Beste meneer Timmermans,
Ik kreeg gisteren op social media een interessante vraag over u.
“Als Kajsa Ollongren de Joseph Goebbels van onze tijd is, wie is Frans Timmermans dan?”
Ik heb er een hekel aan om me er bij zo’n filosofische vraag over de slechtheidsgraad van onze hedendaagse politici met een Jantje van Leiden van af te maken.
Het moet kloppen, als je met een naam komt.
Ik bedoel: stel dat ik zou zeggen: ‘Adolf Hitler!’
Schildert u in uw vrije tijd tamelijk onverdienstelijk landschappen? Leidt u pratende honden op om in de toekomstige concentratiekampen het werk van de bewakers over te nemen? Spekt u met de miljoenen die u jaarlijks van Henry Ford krijgt uw persoonlijke bankrekening? Bent u dol op jonge vrouwen?
Vierwerf ‘neen’!
U prutst in uw vrije tijd wat op uw laptop. U gelooft meer in het opleiden van wolven in schaapskleren dan van pratende honden. U kent helemaal geen Henry Ford. U houdt meer van oude mannen dan van jonge vrouwen.
Dus die vergelijking zou bespottelijk zijn.
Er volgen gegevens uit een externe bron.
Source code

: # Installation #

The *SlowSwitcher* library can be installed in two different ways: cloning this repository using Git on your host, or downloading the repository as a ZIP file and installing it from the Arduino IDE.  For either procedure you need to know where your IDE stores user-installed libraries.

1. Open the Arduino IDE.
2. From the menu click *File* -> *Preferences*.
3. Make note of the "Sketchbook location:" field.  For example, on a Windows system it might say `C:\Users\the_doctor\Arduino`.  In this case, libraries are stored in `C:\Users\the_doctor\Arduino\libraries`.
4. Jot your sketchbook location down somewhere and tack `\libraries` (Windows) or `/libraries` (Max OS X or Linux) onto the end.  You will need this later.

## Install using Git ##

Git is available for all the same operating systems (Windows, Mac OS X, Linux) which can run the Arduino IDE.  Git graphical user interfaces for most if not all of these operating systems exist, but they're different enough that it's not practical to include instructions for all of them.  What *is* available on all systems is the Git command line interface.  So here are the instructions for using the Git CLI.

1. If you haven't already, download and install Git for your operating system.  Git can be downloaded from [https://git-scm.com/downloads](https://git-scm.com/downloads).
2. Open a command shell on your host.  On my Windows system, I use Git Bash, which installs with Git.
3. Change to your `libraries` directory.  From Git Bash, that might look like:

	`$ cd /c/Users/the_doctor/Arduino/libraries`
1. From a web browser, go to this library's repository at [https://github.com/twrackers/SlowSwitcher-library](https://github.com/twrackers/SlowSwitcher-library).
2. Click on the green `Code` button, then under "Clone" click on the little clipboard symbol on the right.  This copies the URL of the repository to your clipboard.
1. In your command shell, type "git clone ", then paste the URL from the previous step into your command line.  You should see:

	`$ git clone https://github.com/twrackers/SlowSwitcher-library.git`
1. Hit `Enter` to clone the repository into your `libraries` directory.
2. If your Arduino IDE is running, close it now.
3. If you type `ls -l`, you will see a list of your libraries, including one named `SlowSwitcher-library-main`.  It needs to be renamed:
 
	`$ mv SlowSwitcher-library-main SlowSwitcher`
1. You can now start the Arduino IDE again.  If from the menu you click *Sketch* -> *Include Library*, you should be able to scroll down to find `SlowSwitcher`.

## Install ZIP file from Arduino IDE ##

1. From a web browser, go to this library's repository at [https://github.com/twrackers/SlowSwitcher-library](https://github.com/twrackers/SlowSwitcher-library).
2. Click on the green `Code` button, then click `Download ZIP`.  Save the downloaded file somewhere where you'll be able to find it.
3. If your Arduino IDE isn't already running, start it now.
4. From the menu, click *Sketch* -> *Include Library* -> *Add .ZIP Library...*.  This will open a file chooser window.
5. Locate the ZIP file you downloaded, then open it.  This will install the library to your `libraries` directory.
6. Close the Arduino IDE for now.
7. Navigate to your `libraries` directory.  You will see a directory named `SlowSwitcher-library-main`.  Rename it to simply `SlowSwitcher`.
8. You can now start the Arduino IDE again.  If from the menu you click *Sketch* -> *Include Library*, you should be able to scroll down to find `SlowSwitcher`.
En zo kunnen we een heel stel van die types aflopen die de vórige poging ondernamen om een Groot Europeesch Rijk te stichten. En telkens zal dan blijken: nee, deze vergelijking gaat niet op.
Er wás in de jaren ’30 en ’40 van de vorige eeuw gewoon niemand zoals Frans Timmermans.
Ik denk dat het anders ligt.
Ik denk dat er halverwege de vólgende eeuw ergens in de provincie Nederland of een van de buurprovincies iemand, een ongekozene, komt bovendrijven die net zo’n intens slecht mens is als u. Net zo’n glibberige gluiperd. Net zo’n megalomane onderkruiper.
En dat er ergens in een ondergronds verschijnend krantje iemand dan zal schrijven: “Recep Hüppeldüpüp is de Frans Timmermans van onze tijd”.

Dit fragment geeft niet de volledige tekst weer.